We need to advocate for the Deep Roots of War ape. We need to look at him with love, understand his fears and address those. The answer, dear liberals, SJWs, is not to hate that part of ourselves and deny it, and it certainly isn’t to let the bloody Nazis of the world have him to do with whatever they want.

In academic terms, the schism between social science and firmer sciences must end, the good people can’t be ignoring science if they have real world goals and the bad people can’t be the only ones with access to the CRISPR machine.

 

Feb. 20th., 2018

 

 

 

 

 

 

 

 

  1. The “Deep Roots of War” thing

 

Antisocialization is going on today.

If you get the idea in your head like it’s in mine and look around, it’s everywhere, every bit of punishing going on, every deterrent, every bit of gossip . . . it’s a good life if you don’t weaken, so we design everything to keep us strong. Even the “positive” things in life are often so because they exist to oppose some bad thing, it’s a good life if even positive things don’t weaken, if positive things fight for their existence. Evidence is not scarce if you know what you’re looking for, right now.

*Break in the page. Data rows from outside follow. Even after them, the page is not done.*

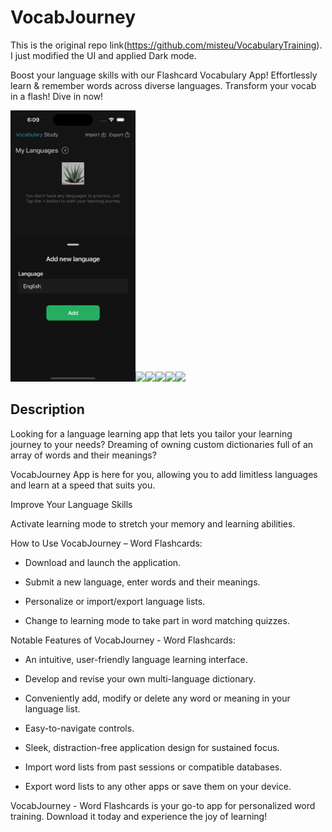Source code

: # VocabJourney

This is the original repo link(https://github.com/misteu/VocabularyTraining). I just modified the UI and applied Dark mode. 

Boost your language skills with our Flashcard Vocabulary App!  Effortlessly learn & remember words across diverse languages. Transform your vocab in a flash! Dive in now!



<img src=https://github.com/salehmasum/VocabularyApp/blob/master/screenshots/one.png width=200><img src=https://github.com/misteu/VocabularyTraining/blob/master/screenshots/flippy2.png width=200><img src=https://github.com/misteu/VocabularyTraining/blob/master/screenshots/flippy4.png width=200><img src=https://github.com/misteu/VocabularyTraining/blob/master/screenshots/flippy5.png width=200><img src=https://github.com/misteu/VocabularyTraining/blob/master/screenshots/flippy6.png width=200><img src=https://github.com/misteu/VocabularyTraining/blob/master/screenshots/flippy7.png width=200>



## Description

Looking for a language learning app that lets you tailor your learning journey to your needs? Dreaming of owning custom dictionaries full of an array of words and their meanings? 

VocabJourney App is here for you, allowing you to add limitless languages and learn at a speed that suits you.

Improve Your Language Skills

Activate learning mode to stretch your memory and learning abilities. 

How to Use VocabJourney – Word Flashcards:

* Download and launch the application.

* Submit a new language, enter words and their meanings.

* Personalize or import/export language lists.

* Change to learning mode to take part in word matching quizzes.

Notable Features of VocabJourney - Word Flashcards:

* An intuitive, user-friendly language learning interface.

* Develop and revise your own multi-language dictionary.

* Conveniently add, modify or delete any word or meaning in your language list.

* Easy-to-navigate controls.

* Sleek, distraction-free application design for sustained focus.

* Import word lists from past sessions or compatible databases.

* Export word lists to any other apps or save them on your device.

VocabJourney - Word Flashcards is your go-to app for personalized word training. Download it today and experience the joy of learning!




 





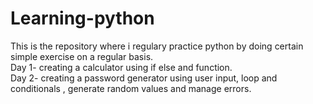 # Learning-python
This is the repository where i regulary practice python by doing certain simple exercise on a regular basis.<br />
Day 1- creating a calculator using if else and function.<br />
Day 2- creating a password generator using user input, loop and conditionals , generate random values and manage errors.<br />
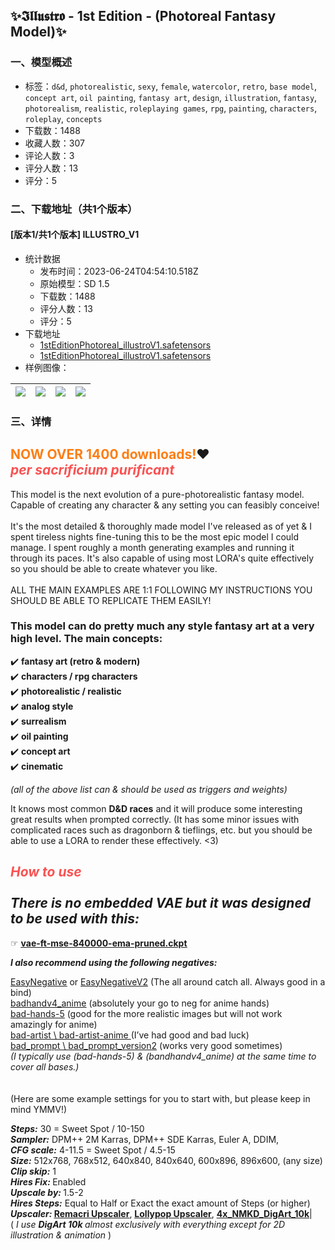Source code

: ## ✨𝕴𝖑𝖑𝖚𝖘𝖙𝖗𝖔 - 1st Edition - (Photoreal Fantasy Model)✨
### 一、模型概述

- 标签：`d&d`, `photorealistic`, `sexy`, `female`, `watercolor`, `retro`, `base model`, `concept art`, `oil painting`, `fantasy art`, `design`, `illustration`, `fantasy`, `photorealism`, `realistic`, `roleplaying games`, `rpg`, `painting`, `characters`, `roleplay`, `concepts`
- 下载数：1488
- 收藏人数：307
- 评论人数：3
- 评分人数：13
- 评分：5

### 二、下载地址（共1个版本）

#### [版本1/共1个版本] ILLUSTRO_V1

- 统计数据
  - 发布时间：2023-06-24T04:54:10.518Z
  - 原始模型：SD 1.5
  - 下载数：1488
  - 评分人数：13
  - 评分：5
- 下载地址
  - [1stEditionPhotoreal_illustroV1.safetensors](https://civitai.com/api/download/models/102656?type=Model&format=SafeTensor&size=full&fp=fp16)
  - [1stEditionPhotoreal_illustroV1.safetensors](https://civitai.com/api/download/models/102656)
- 样例图像：

| <img src="https://image.civitai.com/xG1nkqKTMzGDvpLrqFT7WA/841c47a5-1b40-41a2-a403-1b1c4e60af0f/width=450/1369311.jpeg" /> | <img src="https://image.civitai.com/xG1nkqKTMzGDvpLrqFT7WA/beaa9d51-ff65-4f98-a695-c017a0a883c5/width=450/1279581.jpeg" /> | <img src="https://image.civitai.com/xG1nkqKTMzGDvpLrqFT7WA/3932a00b-86a2-420c-ad92-711ffb133396/width=450/1306980.jpeg" /> | <img src="https://image.civitai.com/xG1nkqKTMzGDvpLrqFT7WA/10af4e3b-b554-4fe9-9d4a-5f7a834f884d/width=450/1266239.jpeg" /> |
| ---- | ---- | ---- | ---- |


### 三、详情
<h2 id="heading-1284"><span style="color:rgb(253, 126, 20)">NOW OVER 1400 downloads!</span>❤️<br /><em><span style="color:rgb(250, 82, 82)">per sacrificium purificant</span></em><br /></h2><p>This model is the next evolution of a pure-photorealistic fantasy model. Capable of creating any character &amp; any setting you can feasibly conceive!<br /><br />It's the most detailed &amp; thoroughly made model I've released as of yet &amp; I spent tireless nights fine-tuning this to be the most epic model I could manage. I spent roughly a month generating examples and running it through its paces. It's also capable of using most LORA's quite effectively so you should be able to create whatever you like.<br /><br />ALL THE MAIN EXAMPLES ARE 1:1 FOLLOWING MY INSTRUCTIONS YOU SHOULD BE ABLE TO REPLICATE THEM EASILY!</p><p></p><h3 id="heading-434">This model can do pretty much any style fantasy art at a very high level. The main concepts:</h3><p></p><p>✔️ <strong>fantasy art (retro &amp; modern)</strong><br />✔️ <strong>characters / rpg characters</strong><br />✔️ <strong>photorealistic / realistic</strong><br />✔️ <strong>analog style</strong><br />✔️ <strong>surrealism</strong><br />✔️ <strong>oil painting</strong><br />✔️ <strong>concept art</strong><br />✔️ <strong>cinematic</strong><br /></p><p><em>(all of the above list can &amp; should be used as triggers and weights)</em></p><p>It knows most common <strong>D&amp;D races</strong> and it will produce some interesting great results when prompted correctly. (It has some minor issues with complicated races such as dragonborn &amp; tieflings, etc. but you should be able to use a LORA to render these effectively. &lt;3)</p><p></p><h2 id="heading-1285"><em><span style="color:rgb(250, 82, 82)">How to use</span></em><br /><br /><strong><em>There is no embedded VAE but it was designed to be used with this:</em></strong></h2><p>☞ <a target="_blank" rel="ugc" href="https://huggingface.co/stabilityai/sd-vae-ft-mse-original/tree/main"><strong><u>vae-ft-mse-840000-ema-pruned.ckpt</u></strong></a><br /></p><p><strong><em>I also recommend using the following negatives:</em></strong></p><p><a target="_blank" rel="ugc" href="https://civitai.com/models/7808/easynegative"><u>EasyNegative</u></a> or <a target="_blank" rel="ugc" href="https://huggingface.co/gsdf/Counterfeit-V3.0/blob/main/embedding/EasyNegativeV2.safetensors">EasyNegativeV2</a> (The all around catch all. Always good in a bind)<br /><a target="_blank" rel="ugc" href="https://civitai.com/models/16993/badhandv4-animeillustdiffusion"><u>badhandv4_anime</u></a> (absolutely your go to neg for anime hands)<br /><a target="_blank" rel="ugc" href="https://huggingface.co/yesyeahvh/bad-hands-5/tree/main"><u>bad-hands-5</u></a> (good for the more realistic images but will not work amazingly for anime)<br /><a target="_blank" rel="ugc" href="https://civitai.com/models/5224?modelVersionId=6057"><u>bad-artist \ bad-artist-anime</u> </a>(I’ve had good and bad luck)<br /><a target="_blank" rel="ugc" href="https://huggingface.co/datasets/Nerfgun3/bad_prompt/tree/main"><u>bad_prompt \ bad_prompt_version2</u></a> (works very good sometimes)<br /><em>(I typically use (bad-hands-5) &amp; (bandhandv4_anime) at the same time to cover all bases.)</em><br /><br /><br />(Here are some example settings for you to start with, but please keep in mind YMMV!)</p><p></p><p><strong><em>Steps:</em></strong> 30 = Sweet Spot / 10-150<br /><strong><em>Sampler:</em></strong> DPM++ 2M Karras, DPM++ SDE Karras, Euler A, DDIM,<br /><strong><em>CFG scale:</em></strong> 4-11.5 = Sweet Spot / 4.5-15<br /><strong><em>Size:</em></strong> 512x768, 768x512, 640x840, 840x640, 600x896, 896x600, (any size)<br /><strong><em>Clip skip:</em></strong> 1<br /><strong><em>Hires Fix:</em> </strong>Enabled<br /><strong><em>Upscale by:</em> </strong>1.5-2<br /><strong><em>Hires Steps:</em></strong> Equal to Half or Exact the exact amount of Steps (or higher)<br /><strong><em>Upscaler:</em> </strong><a target="_blank" rel="ugc" href="https://upscale.wiki/wiki/Model_Database#Universal_Models"><strong><u>Remacri Upscaler</u></strong></a>, <a target="_blank" rel="ugc" href="https://nmkd.de/shared/?dir=ESRGAN/Models/Art"><strong><u>Lollypop Upscaler</u></strong></a>, <a target="_blank" rel="ugc" href="https://nmkd.de/shared/?dir=ESRGAN/Models/Art"><strong><u>4x_NMKD_DigArt_10k</u></strong></a>|<br />( <em>I use </em><strong><em>DigArt 10k </em></strong><em>almost exclusively with everything except for 2D illustration &amp; animation</em> )<br /><br /></p>
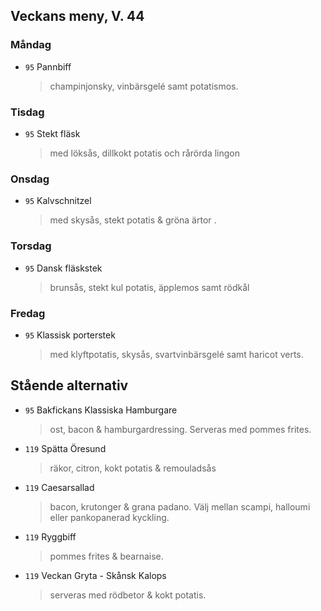 ## Veckans meny, V. 44

### Måndag 

* `95` Pannbiff
  > champinjonsky, vinbärsgelé samt potatismos.
 
  


### Tisdag

* `95` Stekt fläsk
  > med löksås, dillkokt potatis och rårörda lingon
  


### Onsdag

* `95` Kalvschnitzel 
  > med skysås, stekt potatis & gröna ärtor .



### Torsdag

* `95` Dansk fläskstek 
  > brunsås, stekt kul potatis, äpplemos samt rödkål


### Fredag

* `95` Klassisk porterstek
  > med klyftpotatis, skysås, svartvinbärsgelé samt haricot verts.


## Stående alternativ

* `95` Bakfickans Klassiska Hamburgare
  > ost, bacon & hamburgardressing. Serveras med pommes frites.

* `119` Spätta Öresund  
  >  räkor, citron, kokt potatis & remouladsås 

* `119` Caesarsallad
  > bacon, krutonger & grana padano. Välj mellan scampi, halloumi eller pankopanerad kyckling.
  
* `119` Ryggbiff
  > pommes frites & bearnaise.

* `119` Veckan Gryta - Skånsk Kalops
  > serveras med rödbetor & kokt potatis.

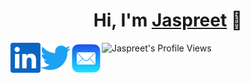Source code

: <h1 align="center">Hi, I'm <a href="https://jaspreet.io">Jaspreet</a> 👋</h1>

<p align="center">

<a href="https://www.linkedin.com/in/jsinghwaraich/" target="_blank">
<img align="left" alt="Jaspreet's LinkedIN" height="48" width="48" src="./assets/linkedin.svg"/>

<a href="https://twitter.com/jsinghwaraich" target="_blank">
<img align="left" alt="Jaspreet's Twitter" height="48" width="48" src="./assets/twitter.svg"/>
</a>

<a href="mailto:jaspreet@jaspreet.io" target="_blank">
<img align="left" alt="Jaspreet's Email" height="50" width="50" src="./assets/mail.svg"/>
</a>
</p>

<p align="center">

![Jaspreet's Profile Views](https://komarev.com/ghpvc/?username=jsinghwaraich&color=blue&label=Profile+Views)

</p>
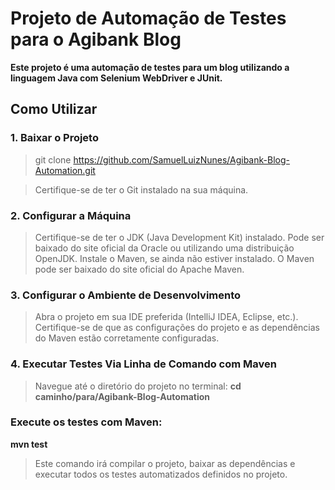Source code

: # Projeto de Automação de Testes para o Agibank Blog

**Este projeto é uma automação de testes para um blog utilizando a linguagem Java com Selenium WebDriver e JUnit.**

## Como Utilizar

### 1. Baixar o Projeto

> git clone https://github.com/SamuelLuizNunes/Agibank-Blog-Automation.git

> Certifique-se de ter o Git instalado na sua máquina.

### 2. Configurar a Máquina
> Certifique-se de ter o JDK (Java Development Kit) instalado. Pode ser baixado do site oficial da Oracle ou utilizando uma distribuição OpenJDK.
> Instale o Maven, se ainda não estiver instalado. O Maven pode ser baixado do site oficial do Apache Maven.

### 3. Configurar o Ambiente de Desenvolvimento
> Abra o projeto em sua IDE preferida (IntelliJ IDEA, Eclipse, etc.).
> Certifique-se de que as configurações do projeto e as dependências do Maven estão corretamente configuradas.

### 4. Executar Testes Via Linha de Comando com Maven
> Navegue até o diretório do projeto no terminal:
**cd caminho/para/Agibank-Blog-Automation**

### Execute os testes com Maven:
**mvn test**
> Este comando irá compilar o projeto, baixar as dependências e executar todos os testes automatizados definidos no projeto.
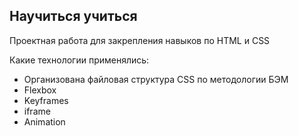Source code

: ## Научиться учиться

Проектная работа для закрепления навыков по HTML и CSS

Какие технологии применялись:

- Организована файловая структура CSS по методологии БЭМ
- Flexbox
- Keyframes
- iframe
- Animation
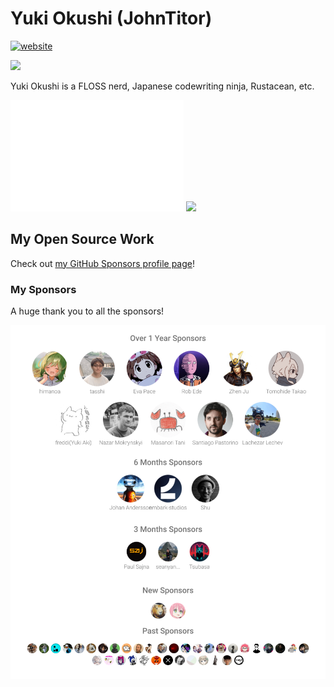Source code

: # Yuki Okushi (JohnTitor)

[![website](https://img.shields.io/badge/Website-www.2k36.org-blue?style=flat-square)](https://www.2k36.org)
<!--START_SECTION:rust-thanks-card-->
<img src="https://img.shields.io/badge/Rust%20Contributions-1441%20contibutions,%2033rd-orange?logo=rust">
<!--END_SECTION:rust-thanks-card-->

Yuki Okushi is a FLOSS nerd, Japanese codewriting ninja, Rustacean, etc.
<div>
<img src="https://raw.githubusercontent.com/JohnTitor/JohnTitor/main/github-metrics.svg" width="55%">
<!--START_SECTION:lapras-card-->
<a href="https://lapras.com/public/jtitor" target="_blank" rel="noopener noreferrer"><img src="https://lapras-card-generator.vercel.app/api/svg?e=4.19&b=3.48&i=3.02&b1=%23232323&b2=%236d6d6d&i1=%23212121&i2=%23818181&l=en" width="40%" ></a>
<!--END_SECTION:lapras-card-->
</div>

## My Open Source Work

Check out [my GitHub Sponsors profile page](https://github.com/sponsors/JohnTitor)!

### My Sponsors

A huge thank you to all the sponsors!

![sponsors](./sponsors.svg)
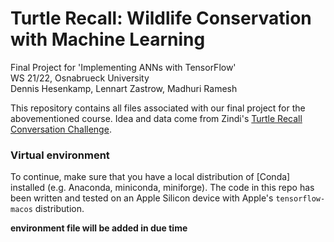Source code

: # Turtle Recall: Wildlife Conservation with Machine Learning
Final Project for 'Implementing ANNs with TensorFlow'  
WS 21/22, Osnabrueck University  
Dennis Hesenkamp, Lennart Zastrow, Madhuri Ramesh  

This repository contains all files associated with our final project for the abovementioned course. Idea and data come from Zindi's [Turtle Recall Conversation Challenge](https://zindi.africa/competitions/turtle-recall-conservation-challenge/data).

### Virtual environment

To continue, make sure that you have a local distribution of [Conda] installed (e.g. Anaconda, miniconda, miniforge). The code in this repo has been written and tested on an Apple Silicon device with Apple's `tensorflow-macos` distribution.

__environment file will be added in due time__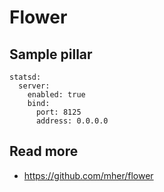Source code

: 
# Flower

## Sample pillar

    statsd:
      server:
        enabled: true
        bind:
          port: 8125
          address: 0.0.0.0

## Read more

* https://github.com/mher/flower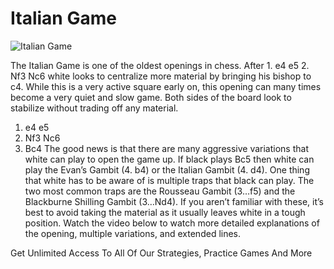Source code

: # Italian Game

![Italian Game](https://www.thechesswebsite.com/wp-content/uploads/2015/08/the-italian-game.jpg)


The Italian Game is one of the oldest openings in chess. After 1. e4 e5 2. Nf3 Nc6 white looks to centralize more material by bringing his bishop to c4. While this is a very active square early on, this opening can many times become a very quiet and slow game. Both sides of the board look to stabilize without trading off any material.
1. e4 e5
2. Nf3 Nc6
3. Bc4
The good news is that there are many aggressive variations that white can play to open the game up. If black plays Bc5 then white can play the Evan’s Gambit (4. b4) or the Italian Gambit (4. d4).
One thing that white has to be aware of is multiple traps that black can play. The two most common traps are the Rousseau Gambit (3…f5) and the Blackburne Shilling Gambit (3…Nd4). If you aren’t familiar with these, it’s best to avoid taking the material as it usually leaves white in a tough position.
Watch the video below to watch more detailed explanations of the opening, multiple variations, and extended lines.




Get Unlimited Access To All Of Our Strategies, Practice Games And More
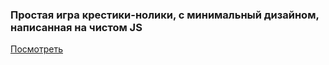 ### Простая игра крестики-нолики, с минимальный дизайном, написанная на чистом JS
[Посмотреть](https://vanichh.github.io/tic-tac-toe/)
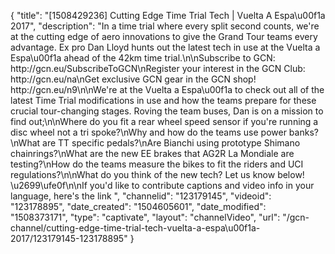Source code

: {
    "title": "[1508429236] Cutting Edge Time Trial Tech | Vuelta A Espa\u00f1a 2017",
    "description": "In a time trial where every split second counts, we're at the cutting edge of aero innovations to give the Grand Tour teams every advantage. Ex pro Dan Lloyd hunts out the latest tech in use at the Vuelta a Espa\u00f1a ahead of the 42km time trial.\n\nSubscribe to GCN: http:\/\/gcn.eu\/SubscribeToGCN\nRegister your interest in the GCN Club: http:\/\/gcn.eu\/na\nGet exclusive GCN gear in the GCN shop! http:\/\/gcn.eu\/n9\n\nWe're at the Vuelta a Espa\u00f1a to check out all of the latest Time Trial modifications in use and how the teams prepare for these crucial tour-changing stages. Roving the team buses, Dan is on a mission to find out;\n\nWhere do you fit a rear wheel speed sensor if you're running a disc wheel not a tri spoke?\nWhy and how do the teams use power banks?\nWhat are TT specific pedals?\nAre Bianchi using prototype Shimano chainrings?\nWhat are the new EE brakes that AG2R La Mondiale are testing?\nHow do the teams measure the bikes to fit the riders and UCI regulations?\n\nWhat do you think of the new tech? Let us know below! \u2699\ufe0f\n\nIf you'd like to contribute captions and video info in your language, here's the link ",
    "channelid": "123179145",
    "videoid": "123178895",
    "date_created": "1504605601",
    "date_modified": "1508373171",
    "type": "captivate",
    "layout": "channelVideo",
    "url": "\/gcn-channel\/cutting-edge-time-trial-tech-vuelta-a-espa\u00f1a-2017\/123179145-123178895"
}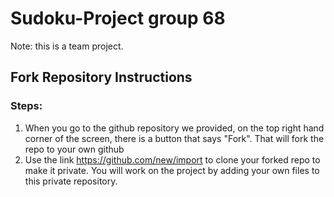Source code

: # Sudoku-Project group 68
Note: this is a team project.
## Fork Repository Instructions
### Steps:
1. When you go to the github repository we provided, on the top right hand corner of the screen, there is a button that says "Fork". That will fork the repo to your own github 
2. Use the link https://github.com/new/import to clone your forked repo to make it private. You will work on the project by adding your own files to this private repository.
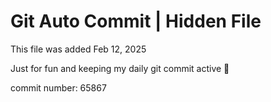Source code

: # Git Auto Commit | Hidden File

This file was added Feb 12, 2025

Just for fun and keeping my daily git commit active 🤪

commit number: 65867

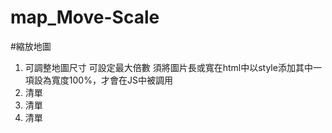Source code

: # map_Move-Scale
#縮放地圖
1. 可調整地圖尺寸
可設定最大倍數
須將圖片長或寬在html中以style添加其中一項設為寬度100%，才會在JS中被調用
1. 清單
2. 清單
2. 清單
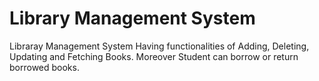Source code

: # Library Management System
Libraray Management System Having functionalities of Adding, Deleting, Updating and Fetching Books. Moreover Student can borrow or return borrowed books.
 
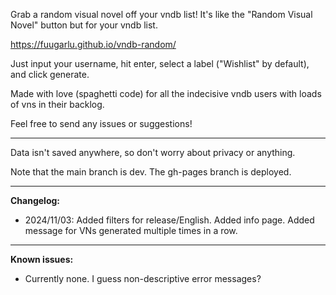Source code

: Grab a random visual novel off your vndb list! It's like the "Random Visual Novel" button but for your vndb list.

https://fuugarlu.github.io/vndb-random/

Just input your username, hit enter, select a label ("Wishlist" by default), and click generate.

Made with love (spaghetti code) for all the indecisive vndb users with loads of vns in their backlog.

Feel free to send any issues or suggestions!

___

Data isn't saved anywhere, so don't worry about privacy or anything.

Note that the main branch is dev. The gh-pages branch is deployed.

___

**Changelog:**
- 2024/11/03: Added filters for release/English. Added info page. Added message for VNs generated multiple times in a row.

___

**Known issues:**
- Currently none. I guess non-descriptive error messages?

But I think we all agree, a thorough understanding means knowing where this stuff comes from, how it starts, and this takes us to evolution, development and to evo-psych and its just-so stories. Now, this is a tough row to hoe for me and my theory. I know, the world is full of things and traits that we have no story for, and it often turns out that despite the lack of a story, the thing nonetheless exists – but with human behaviour at least, we want a story. If you can’t come up with a single scenario in which what you’re describing might actually occur, well, that’s a bad sign, isn’t it?

I had a few images, child beatings with more hair and no clothes, some I don’t know, poetry, I guess, “Lucy, that noble little savage, bouncing her babies off the walls of her cave,” but that’s the full-blown behaviour, that image, not some developmental stage.

There are lions and chimpanzees eating one another’s children, there are lions and chimpanzees sending children flying in simple fights, stay out of my food kind of thing – and then there are humans, laying on the pain when not in the heat of the moment, not in protective modes, neither killing and eating the child nor simply competing with it for present concerns, but rather laying on a beating with a view to future concerns.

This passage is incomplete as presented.